**Data records**
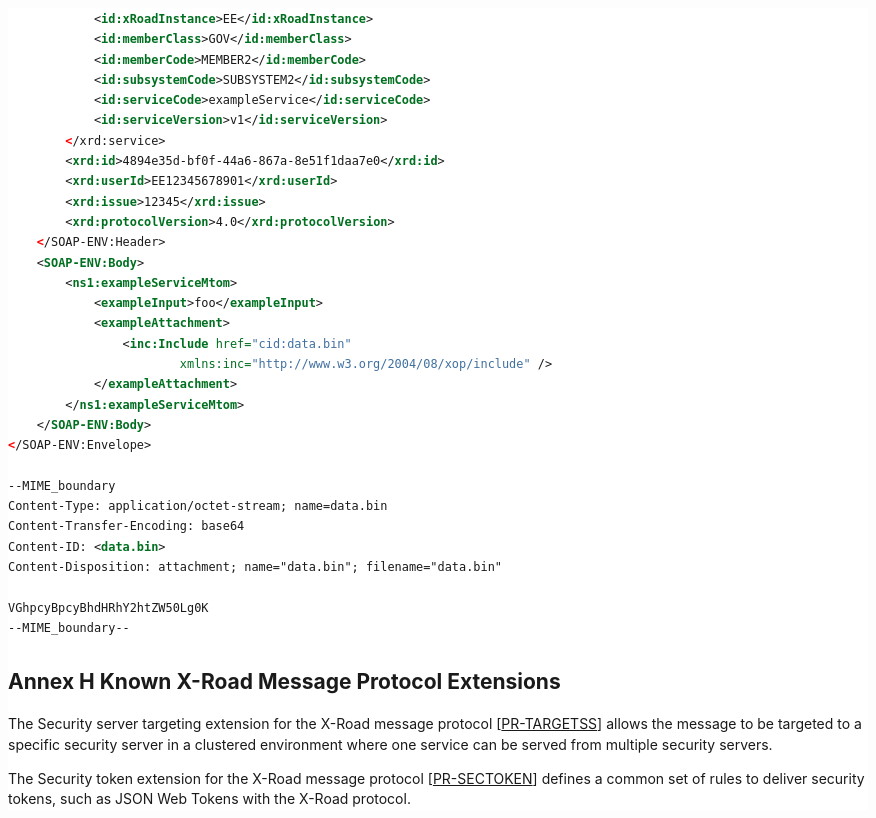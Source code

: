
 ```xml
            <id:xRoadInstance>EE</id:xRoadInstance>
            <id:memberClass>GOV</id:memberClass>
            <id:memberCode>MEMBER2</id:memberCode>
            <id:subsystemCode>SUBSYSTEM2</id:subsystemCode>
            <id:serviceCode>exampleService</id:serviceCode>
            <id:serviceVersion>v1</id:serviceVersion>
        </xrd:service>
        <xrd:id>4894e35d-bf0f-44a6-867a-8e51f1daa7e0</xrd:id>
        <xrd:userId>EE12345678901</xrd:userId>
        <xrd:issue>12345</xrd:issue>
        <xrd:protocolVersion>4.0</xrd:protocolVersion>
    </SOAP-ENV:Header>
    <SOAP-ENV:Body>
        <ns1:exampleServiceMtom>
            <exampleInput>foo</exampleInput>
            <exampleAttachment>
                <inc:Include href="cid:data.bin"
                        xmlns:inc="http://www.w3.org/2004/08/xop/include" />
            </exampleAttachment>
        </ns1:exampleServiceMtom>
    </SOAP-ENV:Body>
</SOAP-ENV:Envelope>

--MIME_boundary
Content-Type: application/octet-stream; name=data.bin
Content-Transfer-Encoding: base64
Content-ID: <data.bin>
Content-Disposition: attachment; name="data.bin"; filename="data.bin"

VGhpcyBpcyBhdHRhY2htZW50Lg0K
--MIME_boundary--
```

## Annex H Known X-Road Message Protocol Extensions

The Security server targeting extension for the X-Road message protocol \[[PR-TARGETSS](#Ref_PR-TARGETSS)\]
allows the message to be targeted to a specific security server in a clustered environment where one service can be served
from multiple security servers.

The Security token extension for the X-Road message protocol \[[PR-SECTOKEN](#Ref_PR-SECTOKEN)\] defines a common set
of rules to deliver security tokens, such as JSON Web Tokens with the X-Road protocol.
* * *
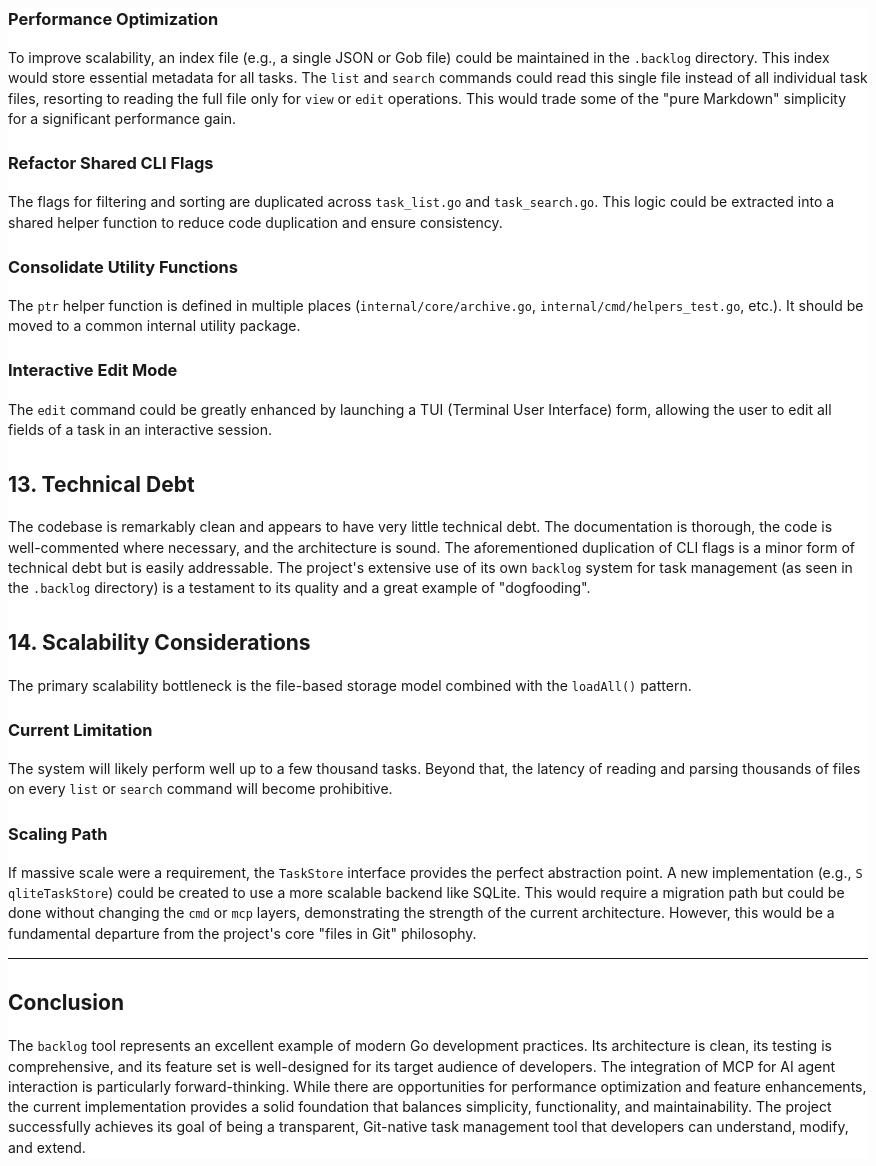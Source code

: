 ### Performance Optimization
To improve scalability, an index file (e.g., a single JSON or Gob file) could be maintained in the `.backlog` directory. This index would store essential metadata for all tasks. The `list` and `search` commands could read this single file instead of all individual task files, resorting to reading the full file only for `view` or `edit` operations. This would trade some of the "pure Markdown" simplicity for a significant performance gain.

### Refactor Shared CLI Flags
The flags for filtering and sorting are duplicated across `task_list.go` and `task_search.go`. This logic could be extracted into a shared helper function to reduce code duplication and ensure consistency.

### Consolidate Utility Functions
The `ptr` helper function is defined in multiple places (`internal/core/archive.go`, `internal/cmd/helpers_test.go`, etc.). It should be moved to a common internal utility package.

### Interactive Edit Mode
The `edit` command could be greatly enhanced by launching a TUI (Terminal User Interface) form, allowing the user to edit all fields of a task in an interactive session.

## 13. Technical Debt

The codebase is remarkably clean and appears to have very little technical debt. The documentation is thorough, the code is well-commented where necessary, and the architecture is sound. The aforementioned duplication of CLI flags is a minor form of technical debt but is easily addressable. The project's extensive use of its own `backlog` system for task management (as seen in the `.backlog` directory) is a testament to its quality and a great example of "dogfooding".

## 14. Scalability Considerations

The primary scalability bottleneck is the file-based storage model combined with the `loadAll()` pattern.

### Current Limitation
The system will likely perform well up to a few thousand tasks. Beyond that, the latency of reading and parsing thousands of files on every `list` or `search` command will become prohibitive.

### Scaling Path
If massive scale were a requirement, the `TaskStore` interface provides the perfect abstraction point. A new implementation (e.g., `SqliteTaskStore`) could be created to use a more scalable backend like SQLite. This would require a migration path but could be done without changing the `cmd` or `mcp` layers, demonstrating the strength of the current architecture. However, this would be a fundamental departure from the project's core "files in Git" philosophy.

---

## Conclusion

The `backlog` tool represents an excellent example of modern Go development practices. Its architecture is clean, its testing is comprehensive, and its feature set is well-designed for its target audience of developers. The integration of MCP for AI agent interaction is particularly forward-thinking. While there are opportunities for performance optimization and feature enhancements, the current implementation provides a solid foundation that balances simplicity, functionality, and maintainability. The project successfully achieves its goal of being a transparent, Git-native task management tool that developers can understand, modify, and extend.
...
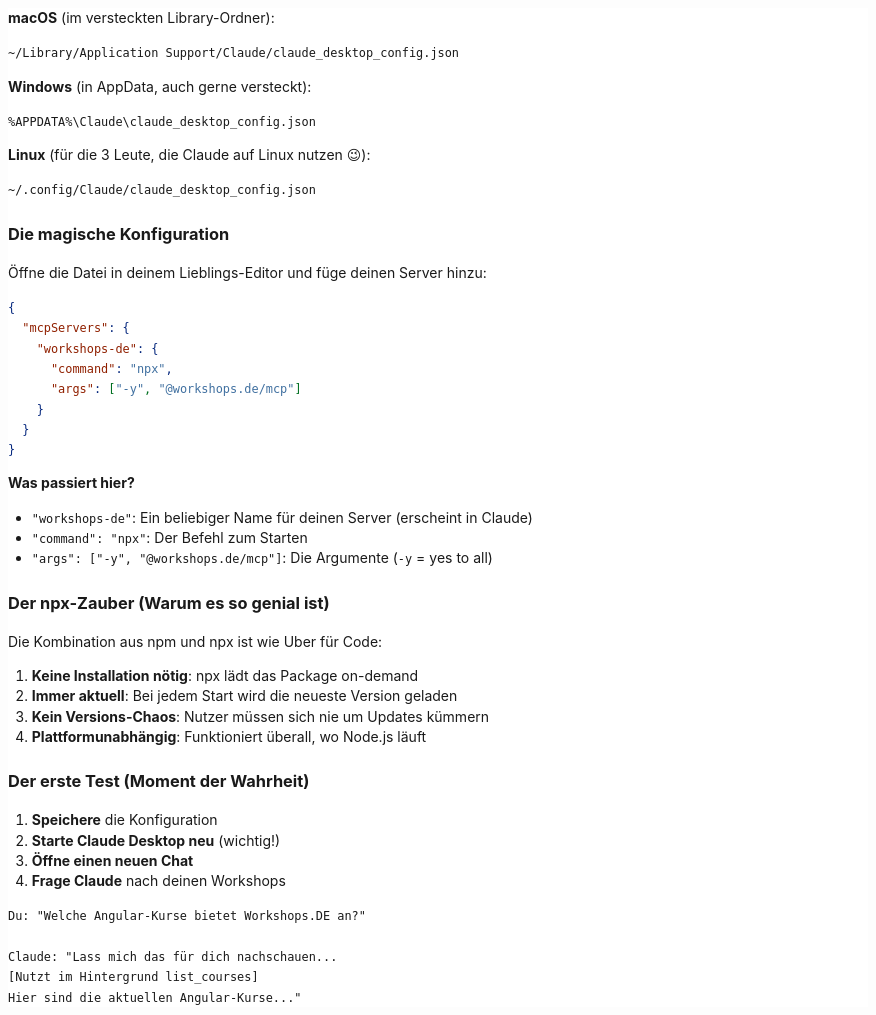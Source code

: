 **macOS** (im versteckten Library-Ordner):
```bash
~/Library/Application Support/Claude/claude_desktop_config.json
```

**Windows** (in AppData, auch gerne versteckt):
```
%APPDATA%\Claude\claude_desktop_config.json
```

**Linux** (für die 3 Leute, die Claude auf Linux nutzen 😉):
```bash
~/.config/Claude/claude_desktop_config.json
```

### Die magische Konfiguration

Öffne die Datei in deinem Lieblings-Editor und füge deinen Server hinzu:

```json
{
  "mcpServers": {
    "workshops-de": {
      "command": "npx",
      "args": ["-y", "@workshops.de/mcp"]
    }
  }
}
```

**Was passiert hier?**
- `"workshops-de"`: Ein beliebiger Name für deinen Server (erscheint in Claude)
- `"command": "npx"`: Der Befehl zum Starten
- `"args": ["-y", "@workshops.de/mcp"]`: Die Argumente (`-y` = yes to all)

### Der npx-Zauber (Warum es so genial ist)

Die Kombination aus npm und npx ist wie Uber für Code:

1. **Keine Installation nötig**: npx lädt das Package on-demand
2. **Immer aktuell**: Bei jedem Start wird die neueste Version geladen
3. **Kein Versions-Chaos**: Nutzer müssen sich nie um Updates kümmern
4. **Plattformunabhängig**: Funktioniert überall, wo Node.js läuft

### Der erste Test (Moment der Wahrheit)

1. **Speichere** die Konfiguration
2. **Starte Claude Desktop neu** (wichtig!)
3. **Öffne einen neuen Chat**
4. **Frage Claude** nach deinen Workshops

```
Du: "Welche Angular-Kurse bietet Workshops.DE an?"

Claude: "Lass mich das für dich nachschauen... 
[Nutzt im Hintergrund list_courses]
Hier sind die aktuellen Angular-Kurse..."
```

**Exercise aim**
Say how many lines in the entries include the string "Kurse", and write nothing besides that number.

**Reply**
2